▼
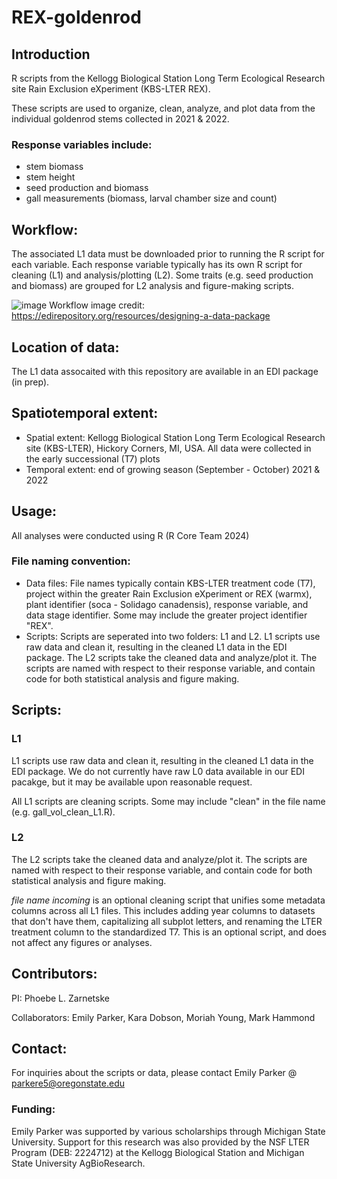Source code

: # REX-goldenrod
## Introduction ##
R scripts from the Kellogg Biological Station Long Term Ecological Research site Rain Exclusion eXperiment (KBS-LTER REX).

These scripts are used to organize, clean, analyze, and plot data from the individual goldenrod stems collected in 2021 & 2022.

### Response variables include: ###
- stem biomass
- stem height
- seed production and biomass
- gall measurements (biomass, larval chamber size and count)

## Workflow: ##
The associated L1 data must be downloaded prior to running the R script for each variable. Each response variable typically has its own R script for cleaning (L1) and analysis/plotting (L2). Some traits (e.g. seed production and biomass) are grouped for L2 analysis and figure-making scripts.

![image](https://github.com/user-attachments/assets/f64fd8a2-8ebf-4b15-bffd-92d553ad4879)
Workflow image credit: https://edirepository.org/resources/designing-a-data-package

## Location of data: ##
The L1 data assocaited with this repository are available in an EDI package (in prep).

## Spatiotemporal extent: ##
- Spatial extent: Kellogg Biological Station Long Term Ecological Research site (KBS-LTER), Hickory Corners, MI, USA. All data were collected in the early successional (T7) plots
- Temporal extent: end of growing season (September - October) 2021 & 2022

## Usage: ##
All analyses were conducted using R (R Core Team 2024)

### File naming convention: ###
- Data files: File names typically contain KBS-LTER treatment code (T7), project within the greater Rain Exclusion eXperiment or REX (warmx), plant identifier (soca - Solidago canadensis), response variable, and data stage identifier. Some may include the greater project identifier "REX".
- Scripts: Scripts are seperated into two folders: L1 and L2. L1 scripts use raw data and clean it, resulting in the cleaned L1 data in the EDI package. The L2 scripts take the cleaned data and analyze/plot it. The scripts are named with respect to their response variable, and contain code for both statistical analysis and figure making.

## Scripts: ##
### L1 ###
L1 scripts use raw data and clean it, resulting in the cleaned L1 data in the EDI package. We do not currently have raw L0 data available in our EDI pacakge, but it may be available upon reasonable request.

All L1 scripts are cleaning scripts. Some may include "clean" in the file name (e.g. gall_vol_clean_L1.R).

### L2 ### 
The L2 scripts take the cleaned data and analyze/plot it. The scripts are named with respect to their response variable, and contain code for both statistical analysis and figure making.

*file name incoming* is an optional cleaning script that unifies some metadata columns across all L1 files. This includes adding year columns to datasets that don't have them, capitalizing all subplot letters, and renaming the LTER treatment column to the standardized T7. This is an optional script, and does not affect any figures or analyses.

## Contributors: ##
PI: Phoebe L. Zarnetske

Collaborators: Emily Parker, Kara Dobson, Moriah Young, Mark Hammond

## Contact: ##
For inquiries about the scripts or data, please contact Emily Parker @ parkere5@oregonstate.edu

### Funding: ###
Emily Parker was supported by various scholarships through Michigan State University. Support for this research was also provided by the NSF LTER Program (DEB: 2224712) at the Kellogg Biological Station and Michigan State University AgBioResearch.



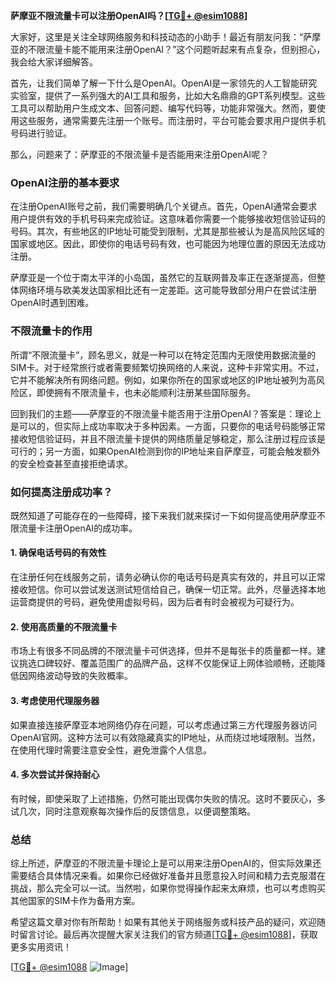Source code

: **萨摩亚不限流量卡可以注册OpenAI吗？[[TG💪+ @esim1088](https://t.me/s/esim1088)]**

大家好，这里是关注全球网络服务和科技动态的小助手！最近有朋友问我：“萨摩亚的不限流量卡能不能用来注册OpenAI？”这个问题听起来有点复杂，但别担心，我会给大家详细解答。

首先，让我们简单了解一下什么是OpenAI。OpenAI是一家领先的人工智能研究实验室，提供了一系列强大的AI工具和服务，比如大名鼎鼎的GPT系列模型。这些工具可以帮助用户生成文本、回答问题、编写代码等，功能非常强大。然而，要使用这些服务，通常需要先注册一个账号。而注册时，平台可能会要求用户提供手机号码进行验证。

那么，问题来了：萨摩亚的不限流量卡是否能用来注册OpenAI呢？

### OpenAI注册的基本要求

在注册OpenAI账号之前，我们需要明确几个关键点。首先，OpenAI通常会要求用户提供有效的手机号码来完成验证。这意味着你需要一个能够接收短信验证码的号码。其次，有些地区的IP地址可能受到限制，尤其是那些被认为是高风险区域的国家或地区。因此，即使你的电话号码有效，也可能因为地理位置的原因无法成功注册。

萨摩亚是一个位于南太平洋的小岛国，虽然它的互联网普及率正在逐渐提高，但整体网络环境与欧美发达国家相比还有一定差距。这可能导致部分用户在尝试注册OpenAI时遇到困难。

### 不限流量卡的作用

所谓“不限流量卡”，顾名思义，就是一种可以在特定范围内无限使用数据流量的SIM卡。对于经常旅行或者需要频繁切换网络的人来说，这种卡非常实用。不过，它并不能解决所有网络问题。例如，如果你所在的国家或地区的IP地址被列为高风险区，即使拥有不限流量卡，也未必能顺利注册某些国际服务。

回到我们的主题——萨摩亚的不限流量卡能否用于注册OpenAI？答案是：理论上是可以的，但实际上成功率取决于多种因素。一方面，只要你的电话号码能够正常接收短信验证码，并且不限流量卡提供的网络质量足够稳定，那么注册过程应该是可行的；另一方面，如果OpenAI检测到你的IP地址来自萨摩亚，可能会触发额外的安全检查甚至直接拒绝请求。

### 如何提高注册成功率？

既然知道了可能存在的一些障碍，接下来我们就来探讨一下如何提高使用萨摩亚不限流量卡注册OpenAI的成功率。

#### 1. 确保电话号码的有效性
在注册任何在线服务之前，请务必确认你的电话号码是真实有效的，并且可以正常接收短信。你可以尝试发送测试短信给自己，确保一切正常。此外，尽量选择本地运营商提供的号码，避免使用虚拟号码，因为后者有时会被视为可疑行为。

#### 2. 使用高质量的不限流量卡
市场上有很多不同品牌的不限流量卡可供选择，但并不是每张卡的质量都一样。建议挑选口碑较好、覆盖范围广的品牌产品，这样不仅能保证上网体验顺畅，还能降低因网络波动导致的失败概率。

#### 3. 考虑使用代理服务器
如果直接连接萨摩亚本地网络仍存在问题，可以考虑通过第三方代理服务器访问OpenAI官网。这种方法可以有效隐藏真实的IP地址，从而绕过地域限制。当然，在使用代理时需要注意安全性，避免泄露个人信息。

#### 4. 多次尝试并保持耐心
有时候，即使采取了上述措施，仍然可能出现偶尔失败的情况。这时不要灰心，多试几次，同时注意观察每次操作后的反馈信息，以便调整策略。

### 总结

综上所述，萨摩亚的不限流量卡理论上是可以用来注册OpenAI的，但实际效果还需要结合具体情况来看。如果你已经做好准备并且愿意投入时间和精力去克服潜在挑战，那么完全可以一试。当然啦，如果你觉得操作起来太麻烦，也可以考虑购买其他国家的SIM卡作为备用方案。

希望这篇文章对你有所帮助！如果有其他关于网络服务或科技产品的疑问，欢迎随时留言讨论。最后再次提醒大家关注我们的官方频道[[TG💪+ @esim1088](https://t.me/s/esim1088)]，获取更多实用资讯！

[[TG💪+ @esim1088](https://t.me/s/esim1088) ![Image](https://i.postimg.cc/4NQfJmqS/Snipaste-2025-05-13-00-14-12.png)]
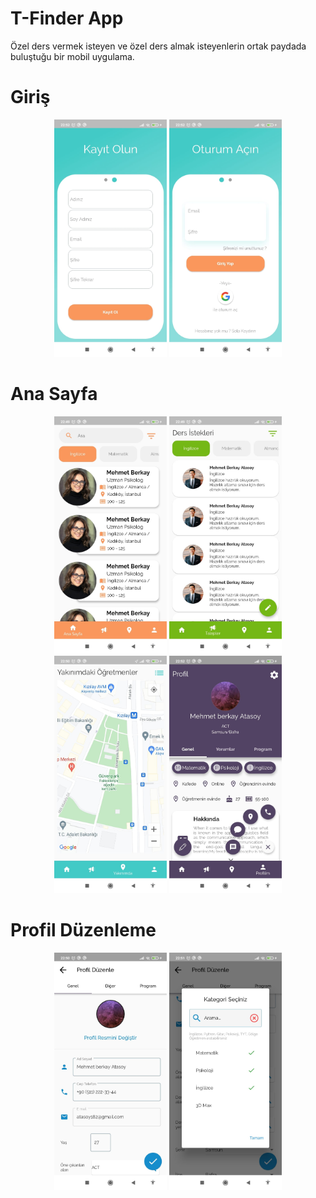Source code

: # T-Finder App

Özel ders vermek isteyen ve özel ders almak isteyenlerin ortak paydada buluştuğu bir mobil uygulama.

# Giriş
<p align="center">
  <img width="180"  src="lib/ss/kayitol.jpeg">
  <img width="180"  src="lib/ss/oturumac.jpeg">
</p>  

# Ana Sayfa
<p align="center">
  <img width="180"  src="lib/ss/ana_sayfa.jpeg">
  <img width="180"  src="lib/ss/talepler.jpeg">
  <img width="180"  src="lib/ss/yakinimda.jpeg">
  <img width="180"  src="lib/ss/profil_sayfasi.jpeg">
</p>

# Profil Düzenleme
<p align="center">
  <img width="180"  src="lib/ss/edit_sayfasi.jpeg">
  <img width="180"  src="lib/ss/modalarama.jpeg">
</p>  
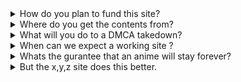 <details>
	<summary>How do you plan to fund this site?</summary>
	<p>
		=> I don't know, for now at least. But I have made the site to be as cost effective as possible.
		I plan to have a patreon at some point.
	</p>
</details>

<details>
	<summary>Where do you get the contents from?</summary>
	<p>=> Mostly from <a class="has-text-white" href="https://nyaa.si">nyaa</a></p>
</details>

<details>
	<summary>What will you do to a DMCA takedown?</summary>
	<p>
		=> I am not storing much for this site. But in reality our site will eventually be DMCA striked.
		Thats why this site will have an import export feature. Since the code is
		<a class="has-text-white" href="https://github.com/baseplate-admin/coreProject/">open source</a
		>, anyone can host the site and the user can just import the data.
	</p>
</details>

<details>
	<summary>When can we expect a working site ?</summary>
	<p>
		=> I don't know actually. With my current financial status, it's really hard for me to host this
		site (We need around 25$ - 30$ to host this, hopefully ! ).
	</p>
</details>

<details>
	<summary>Whats the gurantee that an anime will stay forever?</summary>
	<p>
		=> Theres no gurantee. But we have 2 cloud provider, an offline hard disk backup. Unless we get
		DMCA striked at both CDN, my house catches on fire, all the content uploaded on the site should
		stay for lifetime
	</p>
</details>

<details>
	<summary>But the x,y,z site does this better.</summary>
	<p>
		=> I am sorry I couldn't meet your expectations. So maybe you can make
		<a class="has-text-white" href="https://github.com/baseplate-admin/coreProject/">this</a>
		site look even better?
	</p>
</details>
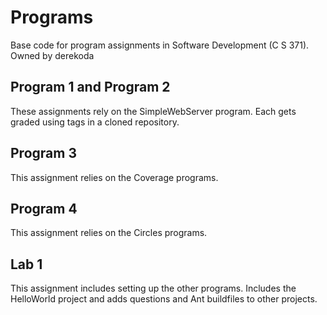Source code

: # Programs
Base code for program assignments in Software Development (C S 371). 
Owned by derekoda

## Program 1 and Program 2
These assignments rely on the SimpleWebServer program. Each gets graded using tags in a cloned repository. 

## Program 3
This assignment relies on the Coverage programs. 

## Program 4
This assignment relies on the Circles programs. 

## Lab 1
This assignment includes setting up the other programs. 
Includes the HelloWorld project and adds questions and Ant buildfiles to other projects.
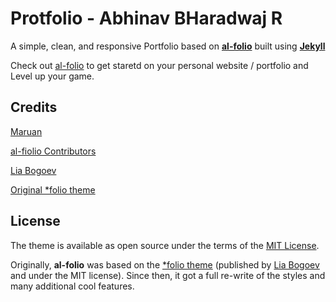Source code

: # Protfolio - Abhinav BHaradwaj R

A simple, clean, and responsive Portfolio based on **[al-folio](https://github.com/alshedivat/al-folio/)** built using **[Jekyll](https://jekyllrb.com/)**

Check out [al-folio](https://github.com/alshedivat/al-folio/) to get staretd on your personal website / portfolio and Level up your game.

## Credits

[Maruan](https://github.com/alshedivat)

[al-fiolio Contributors](https://github.com/alshedivat/al-folio/graphs/contributors)

[Lia Bogoev](https://liabogoev.com)

[Original \*folio theme](https://github.com/bogoli/-folio)

## License

The theme is available as open source under the terms of the [MIT License](https://github.com/alshedivat/al-folio/blob/master/LICENSE).

Originally, **al-folio** was based on the [\*folio theme](https://github.com/bogoli/-folio) (published by [Lia Bogoev](https://liabogoev.com) and under the MIT license).
Since then, it got a full re-write of the styles and many additional cool features.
▲
:: WHAT IS EXPECTED ::
When you reach the line holding "## Contributors: ##" in the listing above, begin retyping exactly, and stop once the line holding "### 不限流量卡的作用" is done; pictures stay out.

:: SOLUTION FOR THIS TASK ::
## Contributors: ##
PI: Phoebe L. Zarnetske

Collaborators: Emily Parker, Kara Dobson, Moriah Young, Mark Hammond

## Contact: ##
For inquiries about the scripts or data, please contact Emily Parker @ parkere5@oregonstate.edu

### Funding: ###
Emily Parker was supported by various scholarships through Michigan State University. Support for this research was also provided by the NSF LTER Program (DEB: 2224712) at the Kellogg Biological Station and Michigan State University AgBioResearch.



Source code

: **萨摩亚不限流量卡可以注册OpenAI吗？[[TG💪+ @esim1088](https://t.me/s/esim1088)]**

大家好，这里是关注全球网络服务和科技动态的小助手！最近有朋友问我：“萨摩亚的不限流量卡能不能用来注册OpenAI？”这个问题听起来有点复杂，但别担心，我会给大家详细解答。

首先，让我们简单了解一下什么是OpenAI。OpenAI是一家领先的人工智能研究实验室，提供了一系列强大的AI工具和服务，比如大名鼎鼎的GPT系列模型。这些工具可以帮助用户生成文本、回答问题、编写代码等，功能非常强大。然而，要使用这些服务，通常需要先注册一个账号。而注册时，平台可能会要求用户提供手机号码进行验证。

那么，问题来了：萨摩亚的不限流量卡是否能用来注册OpenAI呢？

### OpenAI注册的基本要求

在注册OpenAI账号之前，我们需要明确几个关键点。首先，OpenAI通常会要求用户提供有效的手机号码来完成验证。这意味着你需要一个能够接收短信验证码的号码。其次，有些地区的IP地址可能受到限制，尤其是那些被认为是高风险区域的国家或地区。因此，即使你的电话号码有效，也可能因为地理位置的原因无法成功注册。

萨摩亚是一个位于南太平洋的小岛国，虽然它的互联网普及率正在逐渐提高，但整体网络环境与欧美发达国家相比还有一定差距。这可能导致部分用户在尝试注册OpenAI时遇到困难。

### 不限流量卡的作用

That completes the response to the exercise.